» **MATERIAL FOR THIS EXERCISE**
※ ※ ※

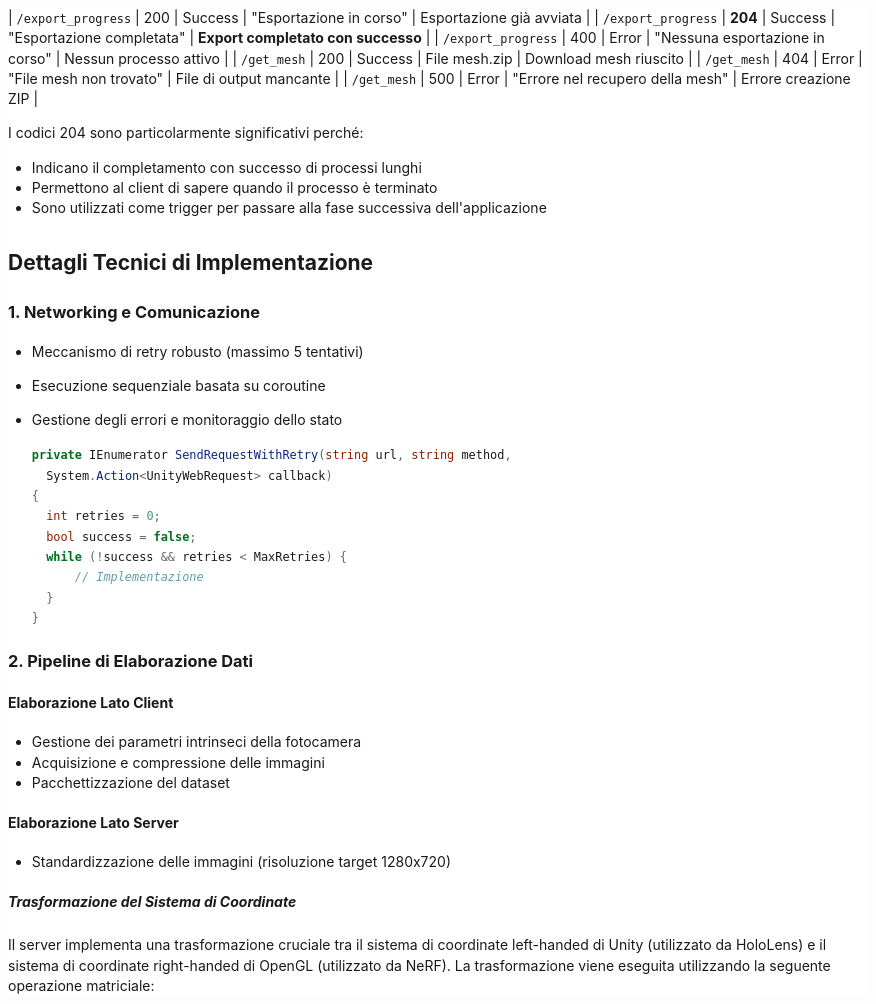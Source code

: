 | `/export_progress`   | 200     | Success | "Esportazione in corso"                            | Esportazione già avviata             |
| `/export_progress`   | **204** | Success | "Esportazione completata"                          | **Export completato con successo**   |
| `/export_progress`   | 400     | Error   | "Nessuna esportazione in corso"                    | Nessun processo attivo               |
| `/get_mesh`          | 200     | Success | File mesh.zip                                      | Download mesh riuscito               |
| `/get_mesh`          | 404     | Error   | "File mesh non trovato"                            | File di output mancante              |
| `/get_mesh`          | 500     | Error   | "Errore nel recupero della mesh"                   | Errore creazione ZIP                 |

I codici 204 sono particolarmente significativi perché:

- Indicano il completamento con successo di processi lunghi
- Permettono al client di sapere quando il processo è terminato
- Sono utilizzati come trigger per passare alla fase successiva dell'applicazione

## Dettagli Tecnici di Implementazione

### 1. Networking e Comunicazione

- Meccanismo di retry robusto (massimo 5 tentativi)

- Esecuzione sequenziale basata su coroutine

- Gestione degli errori e monitoraggio dello stato
  
  ```csharp
  private IEnumerator SendRequestWithRetry(string url, string method, 
    System.Action<UnityWebRequest> callback)
  {
    int retries = 0;
    bool success = false;
    while (!success && retries < MaxRetries) {
        // Implementazione
    }
  }
  ```

### 2. Pipeline di Elaborazione Dati

#### Elaborazione Lato Client

- Gestione dei parametri intrinseci della fotocamera
- Acquisizione e compressione delle immagini
- Pacchettizzazione del dataset

#### Elaborazione Lato Server

- Standardizzazione delle immagini (risoluzione target 1280x720)

##### Trasformazione del Sistema di Coordinate

Il server implementa una trasformazione cruciale tra il sistema di coordinate left-handed di Unity (utilizzato da HoloLens) e il sistema di coordinate right-handed di OpenGL (utilizzato da NeRF). La trasformazione viene eseguita utilizzando la seguente operazione matriciale:

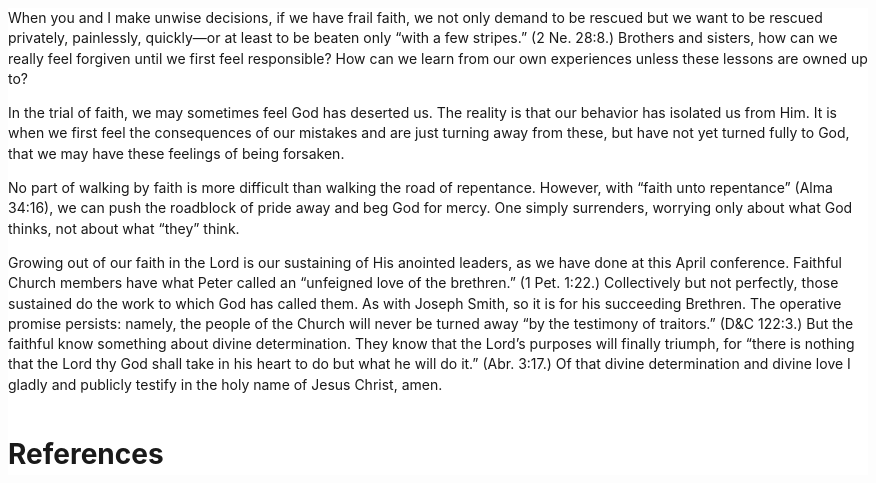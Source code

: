 When you and I make unwise decisions, if we have frail faith, we not only demand to be rescued but we want to be rescued privately, painlessly, quickly—or at least to be beaten only “with a few stripes.” (2 Ne. 28:8.) Brothers and sisters, how can we really feel forgiven until we first feel responsible? How can we learn from our own experiences unless these lessons are owned up to?

In the trial of faith, we may sometimes feel God has deserted us. The reality is that our behavior has isolated us from Him. It is when we first feel the consequences of our mistakes and are just turning away from these, but have not yet turned fully to God, that we may have these feelings of being forsaken.

No part of walking by faith is more difficult than walking the road of repentance. However, with “faith unto repentance” (Alma 34:16), we can push the roadblock of pride away and beg God for mercy. One simply surrenders, worrying only about what God thinks, not about what “they” think.

Growing out of our faith in the Lord is our sustaining of His anointed leaders, as we have done at this April conference. Faithful Church members have what Peter called an “unfeigned love of the brethren.” (1 Pet. 1:22.) Collectively but not perfectly, those sustained do the work to which God has called them. As with Joseph Smith, so it is for his succeeding Brethren. The operative promise persists: namely, the people of the Church will never be turned away “by the testimony of traitors.” (D&C 122:3.) But the faithful know something about divine determination. They know that the Lord’s purposes will finally triumph, for “there is nothing that the Lord thy God shall take in his heart to do but what he will do it.” (Abr. 3:17.) Of that divine determination and divine love I gladly and publicly testify in the holy name of Jesus Christ, amen.

# References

※ ※ ※

» **TRY IT**
From the records above, tally every line that includes the word "mesh" and reply with the total by itself.

» **TASK OUTPUT**
3